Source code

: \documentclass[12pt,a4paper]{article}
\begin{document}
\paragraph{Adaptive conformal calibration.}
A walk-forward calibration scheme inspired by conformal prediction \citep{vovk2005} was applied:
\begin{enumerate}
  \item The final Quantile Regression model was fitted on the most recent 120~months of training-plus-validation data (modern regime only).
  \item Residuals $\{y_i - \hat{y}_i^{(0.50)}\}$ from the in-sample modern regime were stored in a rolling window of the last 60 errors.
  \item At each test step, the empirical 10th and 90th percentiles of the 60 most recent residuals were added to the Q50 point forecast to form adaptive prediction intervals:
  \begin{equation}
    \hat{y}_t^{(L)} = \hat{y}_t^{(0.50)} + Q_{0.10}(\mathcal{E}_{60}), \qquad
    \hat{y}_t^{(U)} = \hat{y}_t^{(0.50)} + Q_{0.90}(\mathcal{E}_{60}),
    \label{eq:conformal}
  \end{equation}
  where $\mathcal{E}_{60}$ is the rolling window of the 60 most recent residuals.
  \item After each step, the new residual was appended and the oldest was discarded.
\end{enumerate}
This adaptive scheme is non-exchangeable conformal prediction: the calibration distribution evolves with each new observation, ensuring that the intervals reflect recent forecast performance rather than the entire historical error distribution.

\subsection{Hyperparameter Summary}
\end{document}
- - - - - - -
_WHAT YOU SHOULD DO_
Copy every line from the records above that contains the word "regime".

_TASK ANSWER_
  \item The final Quantile Regression model was fitted on the most recent 120~months of training-plus-validation data (modern regime only).
  \item Residuals $\{y_i - \hat{y}_i^{(0.50)}\}$ from the in-sample modern regime were stored in a rolling window of the last 60 errors.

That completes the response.